Task material »

***

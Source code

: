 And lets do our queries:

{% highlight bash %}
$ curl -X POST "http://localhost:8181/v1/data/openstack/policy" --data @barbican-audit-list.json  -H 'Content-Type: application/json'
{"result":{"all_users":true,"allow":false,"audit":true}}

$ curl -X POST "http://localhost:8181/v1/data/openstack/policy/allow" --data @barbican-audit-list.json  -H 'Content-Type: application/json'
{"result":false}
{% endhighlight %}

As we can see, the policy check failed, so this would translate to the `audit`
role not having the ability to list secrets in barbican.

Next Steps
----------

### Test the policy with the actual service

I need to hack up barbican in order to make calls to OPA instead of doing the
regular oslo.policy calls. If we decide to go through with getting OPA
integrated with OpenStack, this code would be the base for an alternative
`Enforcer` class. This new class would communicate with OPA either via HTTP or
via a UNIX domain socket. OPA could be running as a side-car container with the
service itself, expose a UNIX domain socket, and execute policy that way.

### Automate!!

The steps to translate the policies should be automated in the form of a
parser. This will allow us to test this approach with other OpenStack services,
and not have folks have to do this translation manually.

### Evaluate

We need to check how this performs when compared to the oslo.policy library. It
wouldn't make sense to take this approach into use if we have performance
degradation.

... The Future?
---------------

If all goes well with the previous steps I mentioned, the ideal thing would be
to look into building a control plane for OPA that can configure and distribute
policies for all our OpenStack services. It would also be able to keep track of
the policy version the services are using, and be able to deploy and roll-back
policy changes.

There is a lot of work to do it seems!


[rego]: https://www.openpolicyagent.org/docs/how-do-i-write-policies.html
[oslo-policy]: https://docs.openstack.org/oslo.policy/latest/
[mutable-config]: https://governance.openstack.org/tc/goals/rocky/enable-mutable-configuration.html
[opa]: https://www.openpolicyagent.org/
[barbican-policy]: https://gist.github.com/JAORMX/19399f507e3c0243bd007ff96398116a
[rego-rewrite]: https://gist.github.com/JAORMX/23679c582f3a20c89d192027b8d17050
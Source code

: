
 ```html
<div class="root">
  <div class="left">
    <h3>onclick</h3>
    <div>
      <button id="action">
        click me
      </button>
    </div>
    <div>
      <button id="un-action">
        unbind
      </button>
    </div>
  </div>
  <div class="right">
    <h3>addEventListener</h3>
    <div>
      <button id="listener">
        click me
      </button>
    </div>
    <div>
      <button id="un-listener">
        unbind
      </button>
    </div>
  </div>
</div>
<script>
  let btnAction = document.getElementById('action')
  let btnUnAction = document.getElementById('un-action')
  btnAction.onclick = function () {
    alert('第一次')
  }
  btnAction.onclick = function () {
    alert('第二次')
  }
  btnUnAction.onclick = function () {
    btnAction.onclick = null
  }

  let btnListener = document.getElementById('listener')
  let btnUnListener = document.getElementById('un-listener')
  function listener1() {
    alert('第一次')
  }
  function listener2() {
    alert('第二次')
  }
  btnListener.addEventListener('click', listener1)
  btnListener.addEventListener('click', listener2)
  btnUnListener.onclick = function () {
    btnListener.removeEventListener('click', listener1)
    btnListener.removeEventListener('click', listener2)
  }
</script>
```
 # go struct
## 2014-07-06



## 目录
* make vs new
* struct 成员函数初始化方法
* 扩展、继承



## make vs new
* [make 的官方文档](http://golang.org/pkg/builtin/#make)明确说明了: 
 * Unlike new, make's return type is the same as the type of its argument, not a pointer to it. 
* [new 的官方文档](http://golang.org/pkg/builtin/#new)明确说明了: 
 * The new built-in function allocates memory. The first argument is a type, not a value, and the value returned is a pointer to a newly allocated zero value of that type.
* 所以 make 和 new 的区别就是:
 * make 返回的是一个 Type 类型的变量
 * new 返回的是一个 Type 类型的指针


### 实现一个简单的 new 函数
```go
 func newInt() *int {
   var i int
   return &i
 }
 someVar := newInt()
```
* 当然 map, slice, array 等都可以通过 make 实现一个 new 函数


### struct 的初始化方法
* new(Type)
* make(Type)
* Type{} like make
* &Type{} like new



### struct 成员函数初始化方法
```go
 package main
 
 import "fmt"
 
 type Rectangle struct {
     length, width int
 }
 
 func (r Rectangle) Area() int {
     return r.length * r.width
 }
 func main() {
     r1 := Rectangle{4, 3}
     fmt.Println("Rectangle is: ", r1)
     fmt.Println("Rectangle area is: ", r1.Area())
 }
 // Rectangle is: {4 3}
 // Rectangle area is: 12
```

***

The task » Which lines of the records contain the word "argument"? Copy each of them.

Worked solution »
 * Unlike new, make's return type is the same as the type of its argument, not a pointer to it. 
 * The new built-in function allocates memory. The first argument is a type, not a value, and the value returned is a pointer to a newly allocated zero value of that type.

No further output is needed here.